▶ AVAILABLE DATA:
• • • • • • •

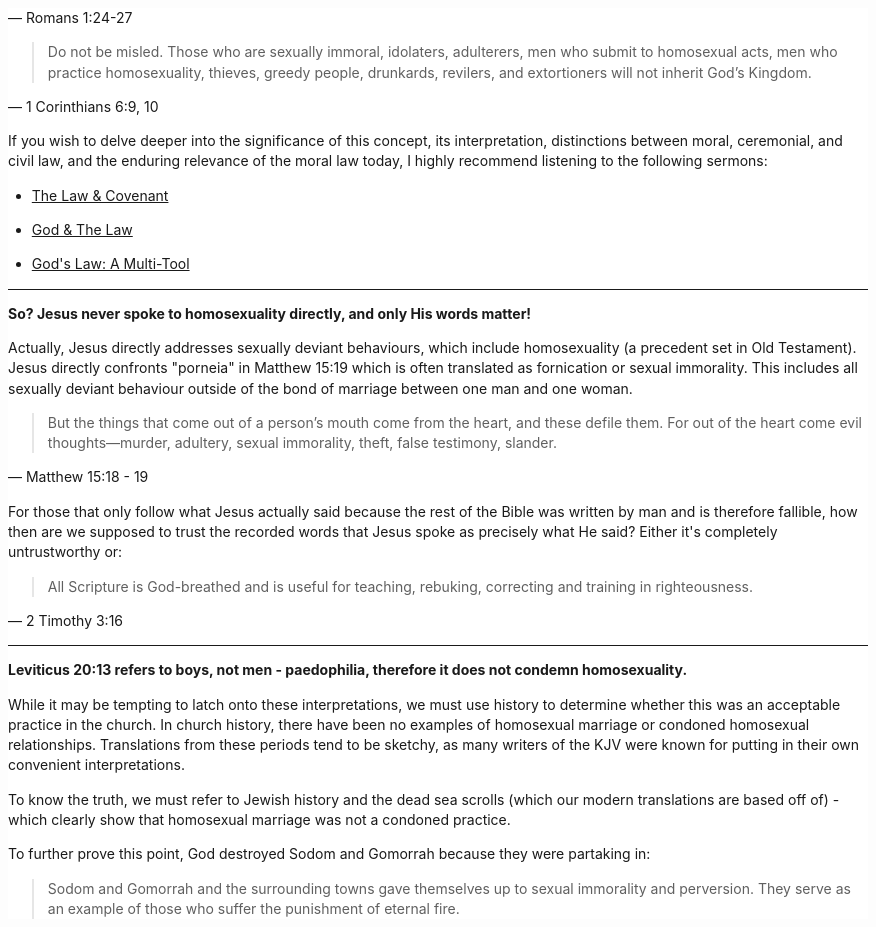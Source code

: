— Romans 1:​24-27

> Do not be misled. Those who are sexually immoral, idolaters, adulterers, men who submit to homosexual acts, men who practice homosexuality, thieves, greedy people, drunkards, revilers, and extortioners will not inherit God’s Kingdom.

— 1 Corinthians 6:​9, 10

If you wish to delve deeper into the significance of this concept, its interpretation, distinctions between moral, ceremonial, and civil law, and the enduring relevance of the moral law today, I highly recommend listening to the following sermons:

*   [The Law & Covenant](https://www.youtube.com/watch?v=Ohz_Z4yJyKM)
    
*   [God & The Law](https://www.youtube.com/watch?v=eg_L0Dv8vFk)
    
*   [God's Law: A Multi-Tool](https://www.youtube.com/watch?v=70HRCTxYeg0)
    

* * *

**So? Jesus never spoke to homosexuality directly, and only His words matter!**

Actually, Jesus directly addresses sexually deviant behaviours, which include homosexuality (a precedent set in Old Testament). Jesus directly confronts "porneia" in Matthew 15:19 which is often translated as fornication or sexual immorality. This includes all sexually deviant behaviour outside of the bond of marriage between one man and one woman.

> But the things that come out of a person’s mouth come from the heart, and these defile them. For out of the heart come evil thoughts—murder, adultery, sexual immorality, theft, false testimony, slander.

— Matthew 15:18 - 19

For those that only follow what Jesus actually said because the rest of the Bible was written by man and is therefore fallible, how then are we supposed to trust the recorded words that Jesus spoke as precisely what He said? Either it's completely untrustworthy or:

> All Scripture is God-breathed and is useful for teaching, rebuking, correcting and training in righteousness.

— 2 Timothy 3:16

* * *

**Leviticus 20:13 refers to boys, not men - paedophilia, therefore it does not condemn homosexuality.**

While it may be tempting to latch onto these interpretations, we must use history to determine whether this was an acceptable practice in the church. In church history, there have been no examples of homosexual marriage or condoned homosexual relationships. Translations from these periods tend to be sketchy, as many writers of the KJV were known for putting in their own convenient interpretations.

To know the truth, we must refer to Jewish history and the dead sea scrolls (which our modern translations are based off of) - which clearly show that homosexual marriage was not a condoned practice.

To further prove this point, God destroyed Sodom and Gomorrah because they were partaking in:

> Sodom and Gomorrah and the surrounding towns gave themselves up to sexual immorality and perversion. They serve as an example of those who suffer the punishment of eternal fire.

• • • • • • •

▶ EXERCISE: Reproduce exactly the lines above from the line with "false testimony, slander." to the line with "For those that", including both, and add nothing.

▶ RESPONSE TO THIS TASK:
> But the things that come out of a person’s mouth come from the heart, and these defile them. For out of the heart come evil thoughts—murder, adultery, sexual immorality, theft, false testimony, slander.

— Matthew 15:18 - 19

For those that only follow what Jesus actually said because the rest of the Bible was written by man and is therefore fallible, how then are we supposed to trust the recorded words that Jesus spoke as precisely what He said? Either it's completely untrustworthy or:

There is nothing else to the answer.